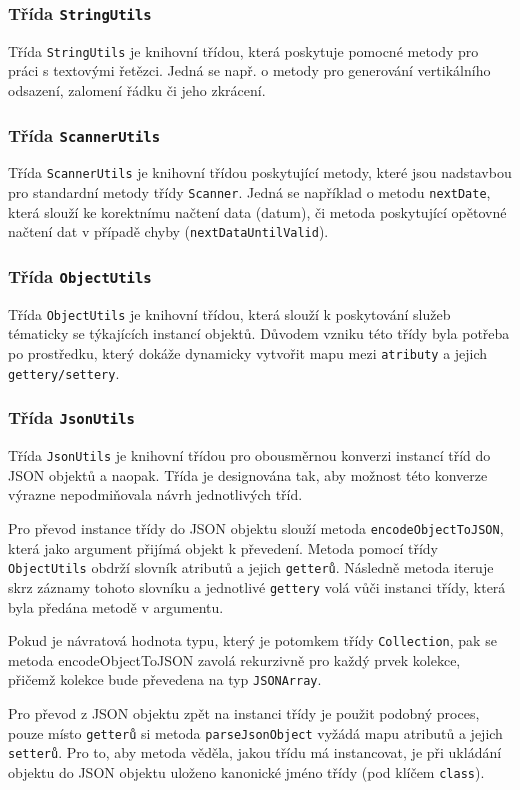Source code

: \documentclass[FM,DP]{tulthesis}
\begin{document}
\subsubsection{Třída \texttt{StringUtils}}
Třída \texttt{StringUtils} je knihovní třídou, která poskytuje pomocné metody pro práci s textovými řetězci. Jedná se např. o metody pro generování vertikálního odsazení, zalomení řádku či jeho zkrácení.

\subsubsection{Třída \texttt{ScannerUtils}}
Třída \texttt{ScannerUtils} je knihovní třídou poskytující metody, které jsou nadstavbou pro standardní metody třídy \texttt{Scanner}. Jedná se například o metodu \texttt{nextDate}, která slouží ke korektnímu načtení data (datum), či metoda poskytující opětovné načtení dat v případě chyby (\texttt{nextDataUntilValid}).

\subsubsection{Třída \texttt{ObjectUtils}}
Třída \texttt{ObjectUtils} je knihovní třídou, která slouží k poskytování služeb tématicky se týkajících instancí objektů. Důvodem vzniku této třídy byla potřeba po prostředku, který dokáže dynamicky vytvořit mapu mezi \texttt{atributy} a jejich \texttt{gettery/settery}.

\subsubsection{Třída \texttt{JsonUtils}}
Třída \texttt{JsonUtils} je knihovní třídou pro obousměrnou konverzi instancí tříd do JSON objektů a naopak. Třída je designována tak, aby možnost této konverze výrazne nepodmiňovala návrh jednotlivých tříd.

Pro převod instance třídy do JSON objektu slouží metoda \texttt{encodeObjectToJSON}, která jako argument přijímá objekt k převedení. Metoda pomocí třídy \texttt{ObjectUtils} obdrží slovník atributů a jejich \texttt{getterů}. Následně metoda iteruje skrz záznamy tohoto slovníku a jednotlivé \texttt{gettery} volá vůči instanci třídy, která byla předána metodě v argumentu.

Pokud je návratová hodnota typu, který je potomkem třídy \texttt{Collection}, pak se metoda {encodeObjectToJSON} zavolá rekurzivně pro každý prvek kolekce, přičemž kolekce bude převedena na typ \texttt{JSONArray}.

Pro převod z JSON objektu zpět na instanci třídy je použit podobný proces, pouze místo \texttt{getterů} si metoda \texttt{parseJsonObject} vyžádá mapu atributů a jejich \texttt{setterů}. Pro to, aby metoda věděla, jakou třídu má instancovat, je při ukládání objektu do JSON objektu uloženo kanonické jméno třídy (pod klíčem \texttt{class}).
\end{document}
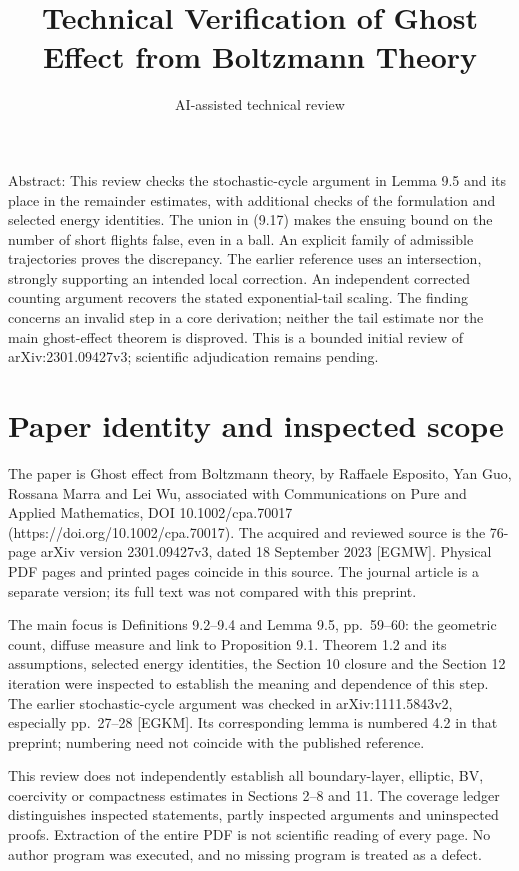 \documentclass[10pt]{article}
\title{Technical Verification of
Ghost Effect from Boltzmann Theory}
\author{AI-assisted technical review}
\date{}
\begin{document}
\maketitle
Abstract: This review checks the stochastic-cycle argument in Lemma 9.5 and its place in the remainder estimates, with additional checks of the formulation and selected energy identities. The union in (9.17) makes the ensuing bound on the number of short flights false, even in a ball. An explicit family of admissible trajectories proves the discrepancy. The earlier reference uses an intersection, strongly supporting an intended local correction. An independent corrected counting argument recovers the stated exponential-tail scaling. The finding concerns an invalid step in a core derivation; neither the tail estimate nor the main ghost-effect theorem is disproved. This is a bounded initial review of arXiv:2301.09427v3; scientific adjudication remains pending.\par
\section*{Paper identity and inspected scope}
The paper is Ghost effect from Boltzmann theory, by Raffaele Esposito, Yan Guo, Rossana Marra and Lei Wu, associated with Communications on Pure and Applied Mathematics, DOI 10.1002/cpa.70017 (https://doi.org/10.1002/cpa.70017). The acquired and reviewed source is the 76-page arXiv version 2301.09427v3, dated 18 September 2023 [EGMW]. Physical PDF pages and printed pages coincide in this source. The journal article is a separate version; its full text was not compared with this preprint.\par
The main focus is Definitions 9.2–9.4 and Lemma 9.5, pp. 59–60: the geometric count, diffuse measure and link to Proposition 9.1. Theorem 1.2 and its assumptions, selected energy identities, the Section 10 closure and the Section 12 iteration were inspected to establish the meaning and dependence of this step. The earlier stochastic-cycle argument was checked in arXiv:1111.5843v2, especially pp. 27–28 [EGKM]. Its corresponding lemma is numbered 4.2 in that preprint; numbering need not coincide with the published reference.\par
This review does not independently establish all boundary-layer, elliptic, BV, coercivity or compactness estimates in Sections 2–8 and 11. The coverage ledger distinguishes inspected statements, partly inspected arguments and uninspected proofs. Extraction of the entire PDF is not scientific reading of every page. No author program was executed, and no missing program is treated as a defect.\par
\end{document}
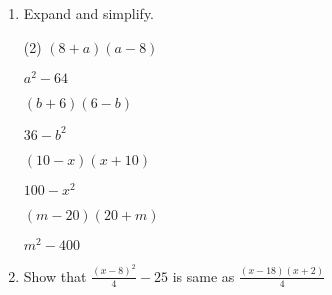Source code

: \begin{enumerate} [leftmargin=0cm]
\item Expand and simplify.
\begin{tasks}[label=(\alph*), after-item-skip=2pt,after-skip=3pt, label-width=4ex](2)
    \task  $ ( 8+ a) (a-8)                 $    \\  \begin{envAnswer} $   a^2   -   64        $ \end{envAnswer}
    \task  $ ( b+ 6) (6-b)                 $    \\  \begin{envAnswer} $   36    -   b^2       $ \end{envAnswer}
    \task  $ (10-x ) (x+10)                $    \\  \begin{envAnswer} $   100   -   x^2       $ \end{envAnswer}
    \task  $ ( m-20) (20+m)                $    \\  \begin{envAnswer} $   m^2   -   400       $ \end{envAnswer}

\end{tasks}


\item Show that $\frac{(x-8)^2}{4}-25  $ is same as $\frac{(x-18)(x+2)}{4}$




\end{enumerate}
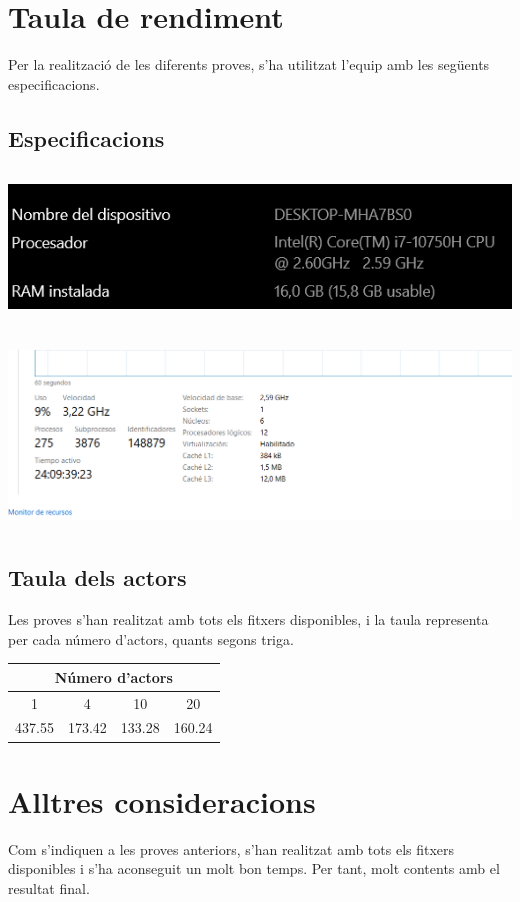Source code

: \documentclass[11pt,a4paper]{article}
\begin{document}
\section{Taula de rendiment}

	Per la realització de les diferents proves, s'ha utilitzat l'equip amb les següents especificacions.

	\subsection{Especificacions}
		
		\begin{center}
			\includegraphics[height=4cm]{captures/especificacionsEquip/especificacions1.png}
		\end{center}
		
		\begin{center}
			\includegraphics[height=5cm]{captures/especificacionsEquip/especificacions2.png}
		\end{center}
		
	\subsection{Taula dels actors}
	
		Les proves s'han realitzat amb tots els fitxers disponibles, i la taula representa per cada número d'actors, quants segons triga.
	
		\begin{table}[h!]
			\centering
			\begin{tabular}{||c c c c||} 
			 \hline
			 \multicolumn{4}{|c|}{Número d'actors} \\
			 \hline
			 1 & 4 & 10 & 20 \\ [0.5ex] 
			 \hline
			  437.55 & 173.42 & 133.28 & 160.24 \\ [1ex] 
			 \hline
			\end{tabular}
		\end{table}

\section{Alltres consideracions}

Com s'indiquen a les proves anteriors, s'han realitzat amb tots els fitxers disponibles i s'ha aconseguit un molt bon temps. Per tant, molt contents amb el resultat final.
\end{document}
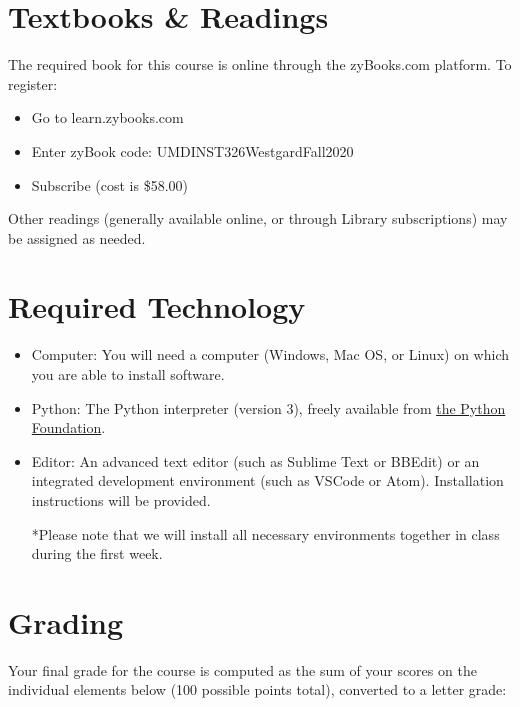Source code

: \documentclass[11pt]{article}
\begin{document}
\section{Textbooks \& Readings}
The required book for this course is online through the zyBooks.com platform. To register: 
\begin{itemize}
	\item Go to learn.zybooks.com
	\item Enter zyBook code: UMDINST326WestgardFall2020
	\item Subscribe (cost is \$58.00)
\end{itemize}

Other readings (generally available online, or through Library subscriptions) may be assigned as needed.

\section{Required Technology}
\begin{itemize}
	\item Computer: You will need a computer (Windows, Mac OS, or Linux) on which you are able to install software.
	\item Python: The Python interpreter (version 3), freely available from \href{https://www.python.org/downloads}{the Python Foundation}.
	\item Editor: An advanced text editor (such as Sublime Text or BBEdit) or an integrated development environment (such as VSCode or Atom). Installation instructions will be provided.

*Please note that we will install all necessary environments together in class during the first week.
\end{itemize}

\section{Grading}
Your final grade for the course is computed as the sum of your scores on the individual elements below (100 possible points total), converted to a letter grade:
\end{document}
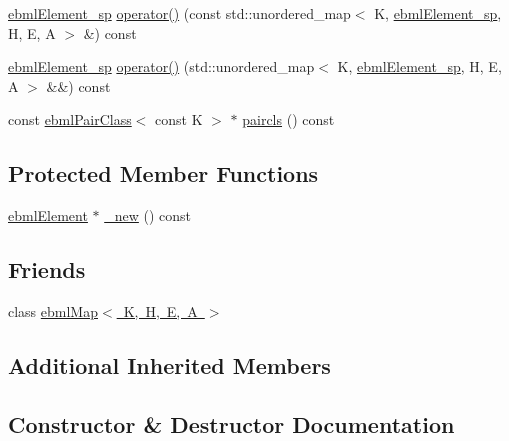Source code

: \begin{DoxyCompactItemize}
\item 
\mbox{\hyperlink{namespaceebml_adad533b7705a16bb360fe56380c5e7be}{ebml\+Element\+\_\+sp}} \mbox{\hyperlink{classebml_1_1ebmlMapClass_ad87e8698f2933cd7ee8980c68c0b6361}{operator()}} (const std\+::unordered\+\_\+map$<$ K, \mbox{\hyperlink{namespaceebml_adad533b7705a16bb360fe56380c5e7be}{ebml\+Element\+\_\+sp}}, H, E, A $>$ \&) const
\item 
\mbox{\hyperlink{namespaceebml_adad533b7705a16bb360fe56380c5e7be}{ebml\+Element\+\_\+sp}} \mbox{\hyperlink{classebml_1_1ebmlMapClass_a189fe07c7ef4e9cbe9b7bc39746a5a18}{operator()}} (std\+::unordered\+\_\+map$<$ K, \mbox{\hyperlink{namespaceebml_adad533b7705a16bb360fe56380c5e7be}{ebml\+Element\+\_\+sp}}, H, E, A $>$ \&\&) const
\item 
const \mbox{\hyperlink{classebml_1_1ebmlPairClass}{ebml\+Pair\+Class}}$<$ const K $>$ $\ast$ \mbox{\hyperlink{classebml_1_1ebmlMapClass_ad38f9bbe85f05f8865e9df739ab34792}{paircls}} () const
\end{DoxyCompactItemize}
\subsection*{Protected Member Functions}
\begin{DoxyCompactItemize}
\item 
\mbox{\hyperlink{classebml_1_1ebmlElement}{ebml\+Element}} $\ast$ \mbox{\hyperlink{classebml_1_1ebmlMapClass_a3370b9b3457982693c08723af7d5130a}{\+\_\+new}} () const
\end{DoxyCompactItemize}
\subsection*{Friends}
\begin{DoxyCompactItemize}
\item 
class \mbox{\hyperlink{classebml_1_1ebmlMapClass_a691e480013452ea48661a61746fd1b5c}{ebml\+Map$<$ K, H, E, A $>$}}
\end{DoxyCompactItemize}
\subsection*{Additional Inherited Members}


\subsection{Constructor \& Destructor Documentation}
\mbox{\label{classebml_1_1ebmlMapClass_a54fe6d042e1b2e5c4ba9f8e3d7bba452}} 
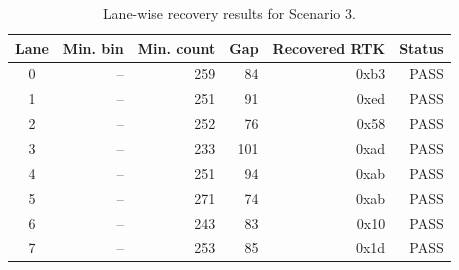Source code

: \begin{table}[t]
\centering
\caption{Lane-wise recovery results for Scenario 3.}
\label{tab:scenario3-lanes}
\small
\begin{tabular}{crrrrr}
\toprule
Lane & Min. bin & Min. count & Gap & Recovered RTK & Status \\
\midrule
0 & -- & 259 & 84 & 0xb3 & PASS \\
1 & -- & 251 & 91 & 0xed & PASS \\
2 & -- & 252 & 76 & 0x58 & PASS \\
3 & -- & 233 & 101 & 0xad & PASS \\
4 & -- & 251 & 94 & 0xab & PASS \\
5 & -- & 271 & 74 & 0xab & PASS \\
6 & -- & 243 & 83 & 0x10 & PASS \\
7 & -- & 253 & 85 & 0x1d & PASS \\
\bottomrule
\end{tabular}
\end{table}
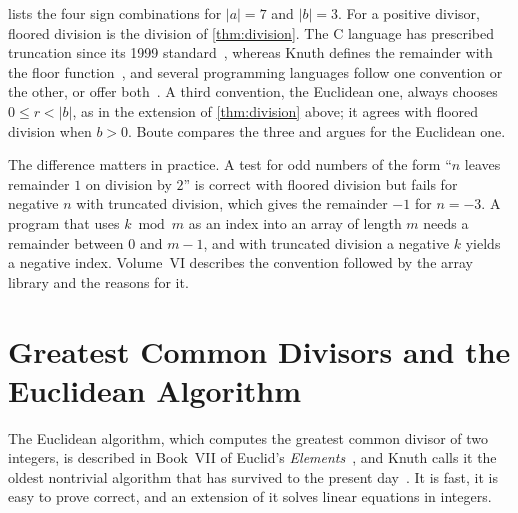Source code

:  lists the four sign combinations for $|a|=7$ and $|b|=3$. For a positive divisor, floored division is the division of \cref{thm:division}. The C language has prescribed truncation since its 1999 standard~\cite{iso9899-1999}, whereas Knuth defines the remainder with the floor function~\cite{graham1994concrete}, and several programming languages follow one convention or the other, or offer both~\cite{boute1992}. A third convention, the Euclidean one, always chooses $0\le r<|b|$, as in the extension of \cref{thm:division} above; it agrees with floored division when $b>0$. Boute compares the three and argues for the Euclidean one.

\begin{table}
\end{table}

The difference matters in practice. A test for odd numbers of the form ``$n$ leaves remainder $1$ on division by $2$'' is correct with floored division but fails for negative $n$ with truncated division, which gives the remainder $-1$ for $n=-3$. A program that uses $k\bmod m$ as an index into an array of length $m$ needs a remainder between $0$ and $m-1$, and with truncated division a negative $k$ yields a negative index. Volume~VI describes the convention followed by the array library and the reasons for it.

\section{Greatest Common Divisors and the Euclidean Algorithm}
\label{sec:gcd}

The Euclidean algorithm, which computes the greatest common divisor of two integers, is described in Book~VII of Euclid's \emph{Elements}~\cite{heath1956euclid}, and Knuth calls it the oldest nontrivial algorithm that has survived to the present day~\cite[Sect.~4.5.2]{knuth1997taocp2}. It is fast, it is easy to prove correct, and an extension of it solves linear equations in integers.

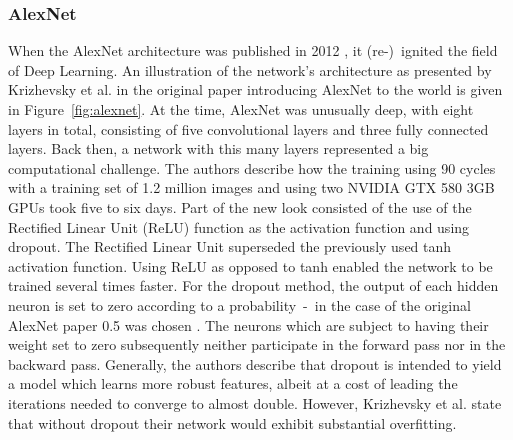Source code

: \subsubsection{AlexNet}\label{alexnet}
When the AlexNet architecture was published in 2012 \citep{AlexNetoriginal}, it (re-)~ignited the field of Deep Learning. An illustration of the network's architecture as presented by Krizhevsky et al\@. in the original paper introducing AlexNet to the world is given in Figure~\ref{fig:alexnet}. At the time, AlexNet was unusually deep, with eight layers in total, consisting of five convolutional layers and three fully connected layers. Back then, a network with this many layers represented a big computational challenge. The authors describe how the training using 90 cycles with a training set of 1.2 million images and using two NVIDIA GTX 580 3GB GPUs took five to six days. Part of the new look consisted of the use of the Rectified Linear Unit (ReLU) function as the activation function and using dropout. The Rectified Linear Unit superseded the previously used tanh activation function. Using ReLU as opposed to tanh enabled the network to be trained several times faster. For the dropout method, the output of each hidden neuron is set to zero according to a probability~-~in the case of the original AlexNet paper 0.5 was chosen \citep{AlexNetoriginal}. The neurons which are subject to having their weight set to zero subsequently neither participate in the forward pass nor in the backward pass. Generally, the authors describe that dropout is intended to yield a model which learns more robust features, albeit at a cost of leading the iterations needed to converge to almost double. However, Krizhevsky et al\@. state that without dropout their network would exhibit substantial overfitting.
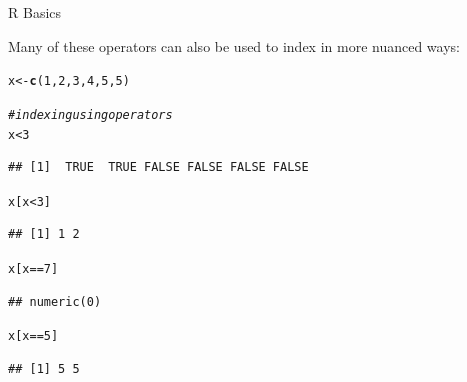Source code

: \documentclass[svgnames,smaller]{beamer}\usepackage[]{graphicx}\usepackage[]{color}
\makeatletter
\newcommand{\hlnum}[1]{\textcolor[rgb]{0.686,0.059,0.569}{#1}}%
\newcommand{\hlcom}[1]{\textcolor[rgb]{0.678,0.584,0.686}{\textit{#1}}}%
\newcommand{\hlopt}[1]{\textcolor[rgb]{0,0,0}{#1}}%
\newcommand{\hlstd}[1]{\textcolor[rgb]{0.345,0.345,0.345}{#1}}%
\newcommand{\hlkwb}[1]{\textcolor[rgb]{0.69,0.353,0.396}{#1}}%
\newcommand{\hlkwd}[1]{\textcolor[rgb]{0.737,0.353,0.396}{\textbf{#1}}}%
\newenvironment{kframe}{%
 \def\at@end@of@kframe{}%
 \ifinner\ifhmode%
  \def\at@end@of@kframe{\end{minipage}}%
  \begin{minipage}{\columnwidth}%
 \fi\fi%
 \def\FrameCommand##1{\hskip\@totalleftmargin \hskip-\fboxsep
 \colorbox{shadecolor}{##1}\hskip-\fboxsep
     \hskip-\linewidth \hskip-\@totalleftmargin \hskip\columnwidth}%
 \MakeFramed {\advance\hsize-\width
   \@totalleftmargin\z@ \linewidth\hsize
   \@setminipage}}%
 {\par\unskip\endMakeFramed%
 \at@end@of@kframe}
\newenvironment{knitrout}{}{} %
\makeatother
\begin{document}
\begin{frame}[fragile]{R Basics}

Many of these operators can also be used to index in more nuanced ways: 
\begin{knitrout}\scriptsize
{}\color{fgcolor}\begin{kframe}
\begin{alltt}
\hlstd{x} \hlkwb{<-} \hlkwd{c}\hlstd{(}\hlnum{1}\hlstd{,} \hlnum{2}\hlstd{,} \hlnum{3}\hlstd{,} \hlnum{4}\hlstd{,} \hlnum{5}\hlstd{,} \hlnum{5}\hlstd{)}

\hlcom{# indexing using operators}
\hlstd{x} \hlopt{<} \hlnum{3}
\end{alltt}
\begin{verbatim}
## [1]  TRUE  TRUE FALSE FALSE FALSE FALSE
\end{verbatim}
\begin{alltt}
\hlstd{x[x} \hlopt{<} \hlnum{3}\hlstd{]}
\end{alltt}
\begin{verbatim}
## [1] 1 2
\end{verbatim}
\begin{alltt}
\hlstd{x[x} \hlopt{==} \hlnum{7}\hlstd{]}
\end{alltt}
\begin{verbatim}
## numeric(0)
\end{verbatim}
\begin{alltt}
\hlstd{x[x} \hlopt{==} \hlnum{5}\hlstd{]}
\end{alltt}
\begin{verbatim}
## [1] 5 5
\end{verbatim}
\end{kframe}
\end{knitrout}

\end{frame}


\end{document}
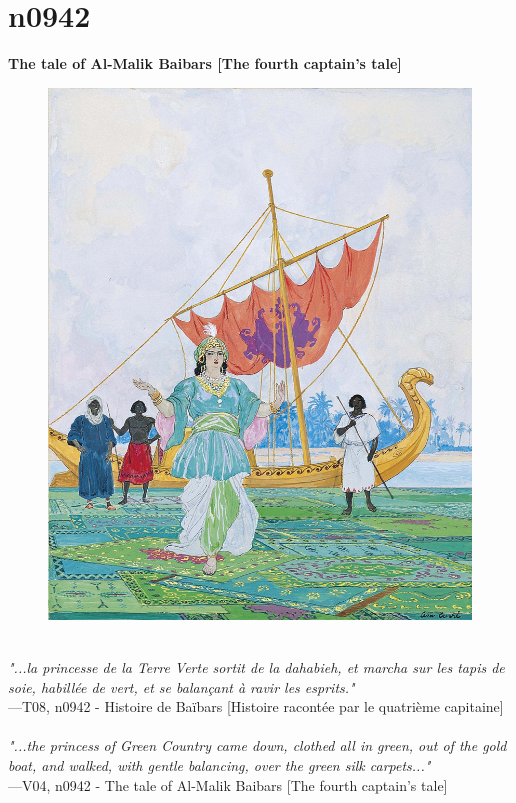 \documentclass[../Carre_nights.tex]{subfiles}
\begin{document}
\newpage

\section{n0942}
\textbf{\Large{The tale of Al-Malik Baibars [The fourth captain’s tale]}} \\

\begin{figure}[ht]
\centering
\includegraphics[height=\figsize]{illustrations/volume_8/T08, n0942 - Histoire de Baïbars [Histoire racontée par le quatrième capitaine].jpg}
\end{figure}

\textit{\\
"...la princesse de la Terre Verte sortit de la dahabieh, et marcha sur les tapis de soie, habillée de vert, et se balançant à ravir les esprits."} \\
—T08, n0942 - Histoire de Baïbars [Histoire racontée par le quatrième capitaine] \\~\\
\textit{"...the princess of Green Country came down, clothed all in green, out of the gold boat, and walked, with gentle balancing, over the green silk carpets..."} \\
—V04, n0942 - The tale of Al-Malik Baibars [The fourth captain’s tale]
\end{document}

## [About this exercise]
Count the lines of the material that include the word "captures", then state only the total.

## [Expected answer]
2